Bien que le gouvernement de coalition qui sera formé par Fico puisse pencher en faveur d’une approche pragmatique de l’Ukraine, cela pourrait également représenter un changement radical de position. La Slovaquie a été le deuxième pays, après la Pologne, à fournir des avions de combat à l’Ukraine, ce qui a accru la pression sur le président ukrainien pour assurer un soutien continu.

Elle fait également pression sur les autres capitales occidentales pour qu’elles maintiennent le soutien populaire à leurs positions sur l’Ukraine, étant donné le front croissant d’opposition ou au moins de neutralité face à la guerre en Ukraine, qui comprend maintenant la Hongrie, la Serbie, la Pologne et la Slovaquie. Cela affaiblit sans aucun doute la cohésion de l’Union européenne dans sa position face à la Russie. Cette situation devrait s’intensifier avec les élections parlementaires dans de nombreux pays l’année prochaine, et l’effet domino électoral ici est susceptible de se répéter dans ces pays, ce qui affectera sans aucun doute les positions des gouvernements actuels.

Les dirigeants politiques craignent que les préférences des électeurs ne changent et que les rapports selon lesquels les économies européennes ont été plus durement touchées par la guerre que l’économie russe ne suscitent de plus en plus d’inquiétudes.

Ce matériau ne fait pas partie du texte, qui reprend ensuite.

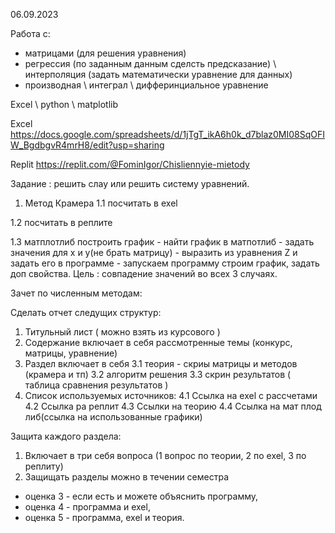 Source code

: 06.09.2023

Работа с:
- матрицами (для решения уравнения)
- регрессия (по заданным данным сделсть предсказание) \ интерполяция (задать математически уравнение для данных)
- производная \ интеграл \ дифферинциальное уравнение

Excel \ python \ matplotlib

Excel
https://docs.google.com/spreadsheets/d/1jTgT_ikA6h0k_d7blaz0MI08SqOFIW_BgdbgvR4mrH8/edit?usp=sharing

Replit
https://replit.com/@FominIgor/Chisliennyie-mietody


Задание : решить слау или решить систему уравнений.

1. Метод Крамера
  1.1 посчитать в exel
   
  1.2 посчитать в реплите
  
  1.3 матплотлиб построить график
     - найти график в матпотлиб
     - задать значения для x и y(не брать матрицу)
     - выразить из уравнения Z и задать его в программе
     - запускаем программу строим график, задать доп свойства.
Цель : совпадение значений во всех 3 случаях.

Зачет по численным методам: 

Сделать отчет следущих структур: 
1. Титульный лист ( можно взять из курсового )
2. Содержание включает в себя рассмотренные темы (конкурс, матрицы, уравнение)
3. Раздел включает в себя
     3.1 теория - скриы матрицы и методов (крамера и тп)
     3.2 алгоритм решения 3.3 скрин результатов ( таблица сравнения результатов )
4. Список используемых источников:
     4.1 Ссылка на exel с рассчетами
     4.2 Ссылка ра реплит
     4.3 Ссылки на теорию
     4.4 Ссылка на мат плод либ(ссылка на использованные графики)

Защита каждого раздела: 
1. Включает в три себя вопроса (1 вопрос по теории, 2 по exel, 3 по реплиту)
2. Защищать разделы можно в течении семестра 

- оценка 3 - если есть и можете объяснить программу,
- оценка 4 - программа и exel,
- оценка 5 - программа, exel и теория.
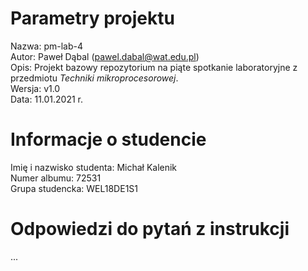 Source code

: # Parametry projektu

Nazwa: pm-lab-4  
Autor: Paweł Dąbal (pawel.dabal@wat.edu.pl)  
Opis: Projekt bazowy repozytorium na piąte spotkanie laboratoryjne z przedmiotu _Techniki mikroprocesorowej_.  
Wersja: v1.0  
Data: 11.01.2021 r.

# Informacje o studencie

Imię i nazwisko studenta: Michał Kalenik  
Numer albumu: 72531  
Grupa studencka: WEL18DE1S1

# Odpowiedzi do pytań z instrukcji
...
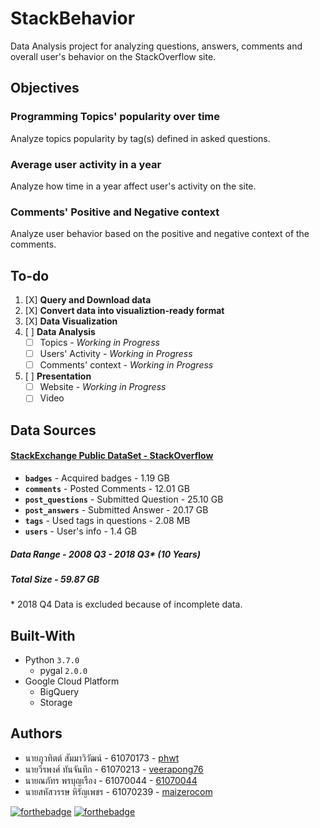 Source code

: # StackBehavior
Data Analysis project for analyzing questions, answers, comments and overall user's behavior on the StackOverflow site.

## Objectives
### Programming Topics' popularity over time
Analyze topics popularity by tag(s) defined in asked questions.

### Average user activity in a year
Analyze how time in a year affect user's activity on the site.

### Comments' Positive and Negative context
Analyze user behavior based on the positive and negative context of the comments.

## To-do
1. [X] **Query and Download data**
2. [X] **Convert data into visualiztion-ready format**
3. [X] **Data Visualization**
4. [ ] **Data Analysis**
   - [ ] Topics - *Working in Progress*
   - [ ] Users' Activity - *Working in Progress*
   - [ ] Comments' context - *Working in Progress*
5. [ ] **Presentation**
   - [ ] Website - *Working in Progress*
   - [ ] Video

## Data Sources
#### [StackExchange Public DataSet - StackOverflow](https://archive.org/download/stackexchange)
* **`badges`** - Acquired badges  - 1.19 GB
* **`comments`** - Posted Comments - 12.01 GB
* **`post_questions`** - Submitted Question - 25.10 GB
* **`post_answers`** - Submitted Answer - 20.17 GB
* **`tags`** - Used tags in questions - 2.08 MB
* **`users`** - User's info - 1.4 GB
##### Data Range - 2008 Q3 - 2018 Q3* (10 Years)
##### Total Size - 59.87 GB
\* 2018 Q4 Data is excluded because of incomplete data.

## Built-With
* Python `3.7.0`
    * pygal `2.0.0`
* Google Cloud Platform
    * BigQuery
    * Storage

## Authors
* นายภูวทิตต์ สัมมาวิวัฒน์ - 61070173 - [phwt](https://github.com/phwt)
* นายวีรพงศ์ ทันจันทึก - 61070213 - [veerapong76](https://github.com/veerapong76)
* นายณภัทร พรบุญเรือง - 61070044 - [61070044](https://github.com/61070044)
* นายสหัสวรรษ หิรัญเพชร - 61070239 - [maizerocom](https://github.com/maizerocom)

[![forthebadge](https://forthebadge.com/images/badges/made-with-python.svg)](https://forthebadge.com)
[![forthebadge](https://forthebadge.com/images/badges/built-with-love.svg)](https://forthebadge.com) 

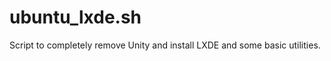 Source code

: ubuntu_lxde.sh
==============

Script to completely remove Unity and install LXDE and some basic utilities.
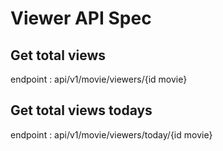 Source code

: # Viewer API Spec

## Get total views
endpoint : api/v1/movie/viewers/{id movie}

## Get total views todays
endpoint : api/v1/movie/viewers/today/{id movie} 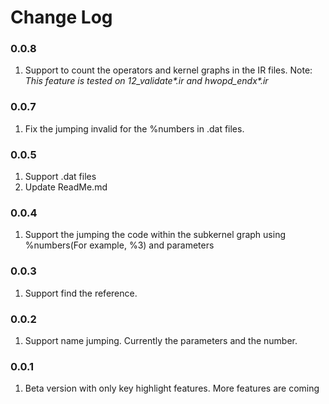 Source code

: # Change Log

### 0.0.8

1. Support to count the operators and kernel graphs in the IR files. Note: *This feature is tested on 12_validate\*.ir and hwopd_endx\*.ir*

### 0.0.7

1. Fix the jumping invalid for the %numbers in .dat files.

### 0.0.5

1. Support .dat files
2. Update ReadMe.md

### 0.0.4

1. Support the jumping the code within the subkernel graph using %numbers(For example, %3) and parameters

### 0.0.3

1. Support find the reference.

### 0.0.2

1. Support name jumping. Currently the parameters and the number.

### 0.0.1

1. Beta version with only key highlight features. More features are coming
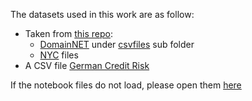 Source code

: The datasets used in this work are as follow:
* Taken from [this repo](https://github.com/northeastern-datalab/DomainNet-Datasets):
  - [DomainNET](https://www.dropbox.com/s/izsyw6e65r46yaj/DATA.zip?dl=0) under [csvfiles](https://www.dropbox.com/s/izsyw6e65r46yaj/DATA.zip?dl=0&file_subpath=%2FDATA%2Ftable_union_search) sub folder
  - [NYC](https://zenodo.org/record/3647642) files
* A CSV file [German Credit Risk](https://www.kaggle.com/datasets/uciml/german-credit)

If the notebook files do not load, please open them [here](https://nbviewer.org/github/goshlive/experimental)
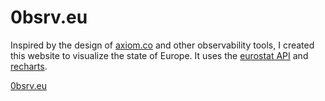 # 0bsrv.eu

Inspired by the design of [axiom.co](https://axiom.co/) and other observability tools, I created this website to visualize the state of Europe. It uses the [eurostat API](https://ec.europa.eu/eurostat/web/main/home) and [recharts](https://recharts.org/en-US/).

[0bsrv.eu](https://0bsrv.eu.mateo.id/?country1=austria&country2=estonia&country3=spain&country4=finland)
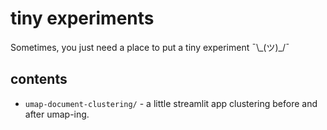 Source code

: # tiny experiments

Sometimes, you just need a place to put a tiny experiment ¯\\\_(ツ)\_/¯

## contents

* `umap-document-clustering/` - a little streamlit app clustering before and after umap-ing.
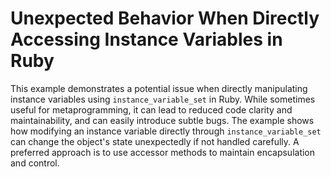 # Unexpected Behavior When Directly Accessing Instance Variables in Ruby
This example demonstrates a potential issue when directly manipulating instance variables using `instance_variable_set` in Ruby.  While sometimes useful for metaprogramming, it can lead to reduced code clarity and maintainability, and can easily introduce subtle bugs.
The example shows how modifying an instance variable directly through `instance_variable_set` can change the object's state unexpectedly if not handled carefully.  A preferred approach is to use accessor methods to maintain encapsulation and control.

Ces développements ont incité le ministre italien des Affaires étrangères, Antonio Tajani, à qualifier les plans possibles du nouveau gouvernement slovaque de «  message peu positif ». Evoquant les possibles divisions européennes sur l’Ukraine, il a déclaré  : «  Voyons ce que Fico fera réellement, au-delà des annonces, car le gouvernement n’a pas encore pris ses fonctions ». Il a ajouté que le conflit en Ukraine avait atteint un stade où il était nécessaire de trouver un chemin vers la paix.

En résumé, l’orientation générale de l’Occident est conforme aux attentes du président Poutine et à son pari sur la division de l’Occident en ce qui concerne le soutien à l’Ukraine.

Le moment est venu de mettre fin à l’état d’unité, compte tenu des pressions économiques croissantes et du facteur électoral qui influence les politiciens et les partis européens. Ces pressions devraient s’intensifier à l’approche de l’hiver et le besoin d’armes de l’Ukraine s’accroît.

Mais l’Occident risque-t-il de sacrifier tous les milliards qu’il a donnés à l’Ukraine, sans parler des implications stratégiques potentielles de sa défaite militaire pour la sécurité, la stabilité et l’équilibre des forces avec la Russie  ? La réponse est sans doute qu’il y a une forte probabilité d’une rupture dans les rangs européens. D’un autre côté, les États-Unis n’ont peut-être pas d’autre choix stratégique que de continuer à soutenir l’Ukraine tout en faisant pression pour une solution politique à la crise.

Néanmoins, la position du Congrès sur l’exclusion de l’Ukraine du projet de loi sur les dépenses à court terme reste un indicateur pertinent avec ses implications, même s’il s’agit d’une mesure temporaire pour éviter une fermeture du gouvernement, d’autant plus que la pression électorale pourrait quelque peu influencer les positions du président Biden. Il a mentionné l’Ukraine à la fin de son récent discours devant l’Assemblée générale des Nations unies, ce qui explique la déclaration du secrétaire d’État Antony Blinken, qui a déclaré  : «  Au Congrès, oui, il y a des voix fortes qui adoptent une approche différente. Mais si vous regardez la majorité dans les deux partis, le soutien est là et il est durable ».